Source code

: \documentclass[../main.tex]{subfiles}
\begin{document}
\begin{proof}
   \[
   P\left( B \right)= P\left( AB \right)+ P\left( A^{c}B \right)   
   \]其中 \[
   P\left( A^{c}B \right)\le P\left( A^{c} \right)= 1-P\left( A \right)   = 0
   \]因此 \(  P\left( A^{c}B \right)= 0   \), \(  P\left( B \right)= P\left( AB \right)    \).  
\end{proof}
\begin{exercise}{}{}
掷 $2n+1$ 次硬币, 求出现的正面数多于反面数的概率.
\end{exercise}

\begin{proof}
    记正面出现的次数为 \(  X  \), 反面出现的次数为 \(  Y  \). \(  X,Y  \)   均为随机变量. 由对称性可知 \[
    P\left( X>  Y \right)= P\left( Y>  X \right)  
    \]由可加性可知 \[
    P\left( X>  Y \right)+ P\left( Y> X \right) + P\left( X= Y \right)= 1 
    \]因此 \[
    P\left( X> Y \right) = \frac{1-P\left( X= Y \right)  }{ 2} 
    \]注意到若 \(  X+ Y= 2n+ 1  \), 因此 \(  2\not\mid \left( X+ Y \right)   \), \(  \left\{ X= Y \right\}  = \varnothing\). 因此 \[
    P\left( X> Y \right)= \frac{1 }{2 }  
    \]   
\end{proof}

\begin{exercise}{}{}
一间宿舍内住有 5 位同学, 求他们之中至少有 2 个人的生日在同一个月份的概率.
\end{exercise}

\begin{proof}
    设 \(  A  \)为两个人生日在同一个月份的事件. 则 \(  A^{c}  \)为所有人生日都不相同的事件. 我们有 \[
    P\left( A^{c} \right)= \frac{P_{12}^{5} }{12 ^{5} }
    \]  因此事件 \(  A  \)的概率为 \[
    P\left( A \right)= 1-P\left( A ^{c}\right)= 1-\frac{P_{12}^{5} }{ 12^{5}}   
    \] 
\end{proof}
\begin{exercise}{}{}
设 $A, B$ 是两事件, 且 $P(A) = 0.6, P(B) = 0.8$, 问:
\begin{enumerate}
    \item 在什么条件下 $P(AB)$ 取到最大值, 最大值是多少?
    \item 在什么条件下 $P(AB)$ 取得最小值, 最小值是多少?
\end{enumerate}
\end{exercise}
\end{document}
★ ★ ★ ★ ★
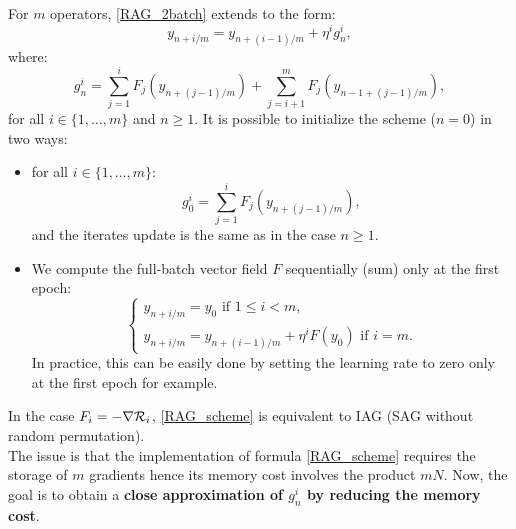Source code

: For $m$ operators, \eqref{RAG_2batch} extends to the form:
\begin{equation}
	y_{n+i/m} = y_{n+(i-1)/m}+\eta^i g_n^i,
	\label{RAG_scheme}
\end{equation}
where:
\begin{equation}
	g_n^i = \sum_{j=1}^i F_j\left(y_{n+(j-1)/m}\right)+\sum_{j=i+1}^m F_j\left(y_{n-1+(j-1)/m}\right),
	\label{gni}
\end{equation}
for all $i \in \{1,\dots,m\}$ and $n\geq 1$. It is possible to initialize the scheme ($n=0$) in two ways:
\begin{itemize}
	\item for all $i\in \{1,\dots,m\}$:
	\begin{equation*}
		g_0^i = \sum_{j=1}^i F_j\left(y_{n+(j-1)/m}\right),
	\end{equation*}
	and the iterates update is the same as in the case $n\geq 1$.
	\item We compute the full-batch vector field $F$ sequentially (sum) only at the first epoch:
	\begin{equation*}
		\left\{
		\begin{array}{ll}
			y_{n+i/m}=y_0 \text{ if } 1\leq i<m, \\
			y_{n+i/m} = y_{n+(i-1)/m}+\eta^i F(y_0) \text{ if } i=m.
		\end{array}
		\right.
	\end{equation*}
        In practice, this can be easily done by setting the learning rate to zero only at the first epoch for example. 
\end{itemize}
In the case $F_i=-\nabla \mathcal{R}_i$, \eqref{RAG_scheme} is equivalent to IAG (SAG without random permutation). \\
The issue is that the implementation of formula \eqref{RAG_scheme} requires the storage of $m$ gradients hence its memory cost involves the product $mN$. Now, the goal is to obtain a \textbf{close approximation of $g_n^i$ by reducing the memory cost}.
★ ★ ★ ★ ★
• _Work to complete_: Looking at the data above, show all lines where the word "case" occurs.

• _Task result_:
	and the iterates update is the same as in the case $n\geq 1$.
In the case $F_i=-\nabla \mathcal{R}_i$, \eqref{RAG_scheme} is equivalent to IAG (SAG without random permutation). \\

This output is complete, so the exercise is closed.